## [PROBLEM TO WORK ON]
From the records below, output exactly the lines running from the line containing "### 📊 Task Completion Details Data Model" through the line containing "encountered and resolved", and no others.

Stored data

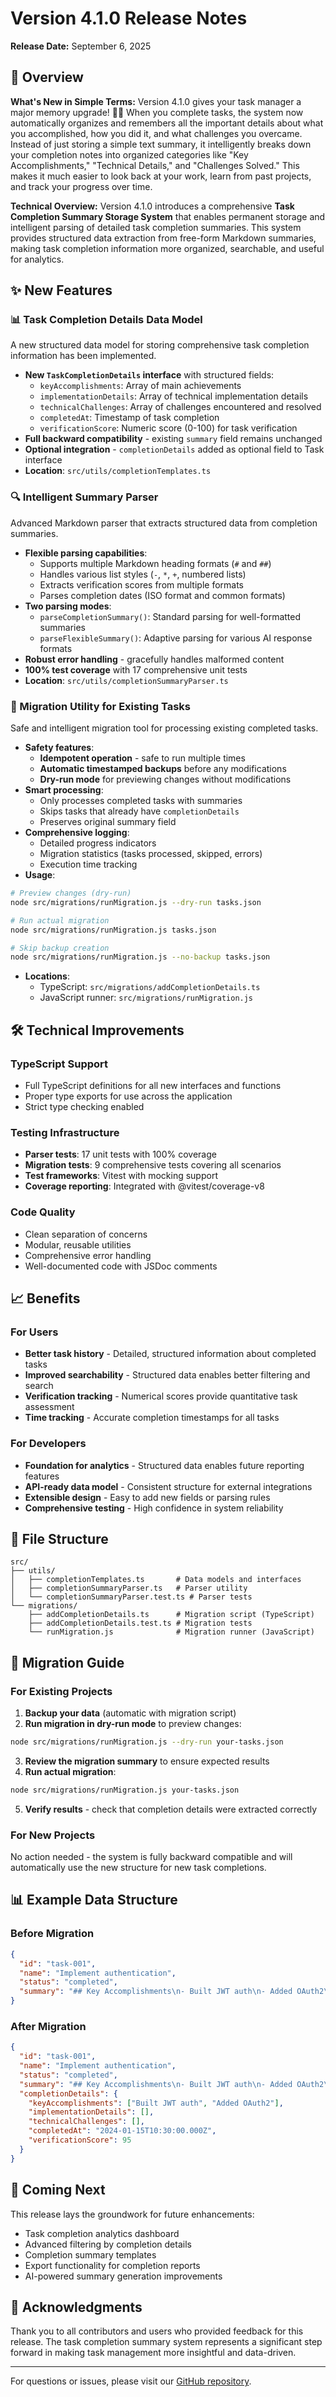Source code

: # Version 4.1.0 Release Notes

**Release Date:** September 6, 2025

## 🎯 Overview

**What's New in Simple Terms:**
Version 4.1.0 gives your task manager a major memory upgrade! 🧠✨ When you complete tasks, the system now automatically organizes and remembers all the important details about what you accomplished, how you did it, and what challenges you overcame. Instead of just storing a simple text summary, it intelligently breaks down your completion notes into organized categories like "Key Accomplishments," "Technical Details," and "Challenges Solved." This makes it much easier to look back at your work, learn from past projects, and track your progress over time.

**Technical Overview:**
Version 4.1.0 introduces a comprehensive **Task Completion Summary Storage System** that enables permanent storage and intelligent parsing of detailed task completion summaries. This system provides structured data extraction from free-form Markdown summaries, making task completion information more organized, searchable, and useful for analytics.

## ✨ New Features

### 📊 Task Completion Details Data Model

A new structured data model for storing comprehensive task completion information has been implemented.

- **New `TaskCompletionDetails` interface** with structured fields:
  - `keyAccomplishments`: Array of main achievements
  - `implementationDetails`: Array of technical implementation details
  - `technicalChallenges`: Array of challenges encountered and resolved
  - `completedAt`: Timestamp of task completion
  - `verificationScore`: Numeric score (0-100) for task verification
- **Full backward compatibility** - existing `summary` field remains unchanged
- **Optional integration** - `completionDetails` added as optional field to Task interface
- **Location**: `src/utils/completionTemplates.ts`

### 🔍 Intelligent Summary Parser

Advanced Markdown parser that extracts structured data from completion summaries.

- **Flexible parsing capabilities**:
  - Supports multiple Markdown heading formats (`#` and `##`)
  - Handles various list styles (`-`, `*`, `+`, numbered lists)
  - Extracts verification scores from multiple formats
  - Parses completion dates (ISO format and common formats)
- **Two parsing modes**:
  - `parseCompletionSummary()`: Standard parsing for well-formatted summaries
  - `parseFlexibleSummary()`: Adaptive parsing for various AI response formats
- **Robust error handling** - gracefully handles malformed content
- **100% test coverage** with 17 comprehensive unit tests
- **Location**: `src/utils/completionSummaryParser.ts`

### 🔄 Migration Utility for Existing Tasks

Safe and intelligent migration tool for processing existing completed tasks.

- **Safety features**:
  - **Idempotent operation** - safe to run multiple times
  - **Automatic timestamped backups** before any modifications
  - **Dry-run mode** for previewing changes without modifications
- **Smart processing**:
  - Only processes completed tasks with summaries
  - Skips tasks that already have `completionDetails`
  - Preserves original summary field
- **Comprehensive logging**:
  - Detailed progress indicators
  - Migration statistics (tasks processed, skipped, errors)
  - Execution time tracking
- **Usage**:
```bash
# Preview changes (dry-run)
node src/migrations/runMigration.js --dry-run tasks.json

# Run actual migration
node src/migrations/runMigration.js tasks.json

# Skip backup creation
node src/migrations/runMigration.js --no-backup tasks.json
```
- **Locations**: 
  - TypeScript: `src/migrations/addCompletionDetails.ts`
  - JavaScript runner: `src/migrations/runMigration.js`

## 🛠️ Technical Improvements

### TypeScript Support
- Full TypeScript definitions for all new interfaces and functions
- Proper type exports for use across the application
- Strict type checking enabled

### Testing Infrastructure
- **Parser tests**: 17 unit tests with 100% coverage
- **Migration tests**: 9 comprehensive tests covering all scenarios
- **Test frameworks**: Vitest with mocking support
- **Coverage reporting**: Integrated with @vitest/coverage-v8

### Code Quality
- Clean separation of concerns
- Modular, reusable utilities
- Comprehensive error handling
- Well-documented code with JSDoc comments

## 📈 Benefits

### For Users
- **Better task history** - Detailed, structured information about completed tasks
- **Improved searchability** - Structured data enables better filtering and search
- **Verification tracking** - Numerical scores provide quantitative task assessment
- **Time tracking** - Accurate completion timestamps for all tasks

### For Developers
- **Foundation for analytics** - Structured data enables future reporting features
- **API-ready data model** - Consistent structure for external integrations
- **Extensible design** - Easy to add new fields or parsing rules
- **Comprehensive testing** - High confidence in system reliability

## 📁 File Structure

```
src/
├── utils/
│   ├── completionTemplates.ts       # Data models and interfaces
│   ├── completionSummaryParser.ts   # Parser utility
│   └── completionSummaryParser.test.ts # Parser tests
└── migrations/
    ├── addCompletionDetails.ts      # Migration script (TypeScript)
    ├── addCompletionDetails.test.ts # Migration tests
    └── runMigration.js              # Migration runner (JavaScript)
```

## 🔧 Migration Guide

### For Existing Projects

1. **Backup your data** (automatic with migration script)
2. **Run migration in dry-run mode** to preview changes:
```bash
node src/migrations/runMigration.js --dry-run your-tasks.json
```
3. **Review the migration summary** to ensure expected results
4. **Run actual migration**:
```bash
node src/migrations/runMigration.js your-tasks.json
```
5. **Verify results** - check that completion details were extracted correctly

### For New Projects

No action needed - the system is fully backward compatible and will automatically use the new structure for new task completions.

## 📊 Example Data Structure

### Before Migration
```json
{
  "id": "task-001",
  "name": "Implement authentication",
  "status": "completed",
  "summary": "## Key Accomplishments\n- Built JWT auth\n- Added OAuth2\n\nVerification Score: 95"
}
```

### After Migration
```json
{
  "id": "task-001",
  "name": "Implement authentication",
  "status": "completed",
  "summary": "## Key Accomplishments\n- Built JWT auth\n- Added OAuth2\n\nVerification Score: 95",
  "completionDetails": {
    "keyAccomplishments": ["Built JWT auth", "Added OAuth2"],
    "implementationDetails": [],
    "technicalChallenges": [],
    "completedAt": "2024-01-15T10:30:00.000Z",
    "verificationScore": 95
  }
}
```

## 🚀 Coming Next

This release lays the groundwork for future enhancements:
- Task completion analytics dashboard
- Advanced filtering by completion details
- Completion summary templates
- Export functionality for completion reports
- AI-powered summary generation improvements

## 🙏 Acknowledgments

Thank you to all contributors and users who provided feedback for this release. The task completion summary system represents a significant step forward in making task management more insightful and data-driven.

---

For questions or issues, please visit our [GitHub repository](https://github.com/your-repo/shrimp-task-viewer).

## [SOLUTION FOR THIS TASK]
### 📊 Task Completion Details Data Model

A new structured data model for storing comprehensive task completion information has been implemented.

- **New `TaskCompletionDetails` interface** with structured fields:
  - `keyAccomplishments`: Array of main achievements
  - `implementationDetails`: Array of technical implementation details
  - `technicalChallenges`: Array of challenges encountered and resolved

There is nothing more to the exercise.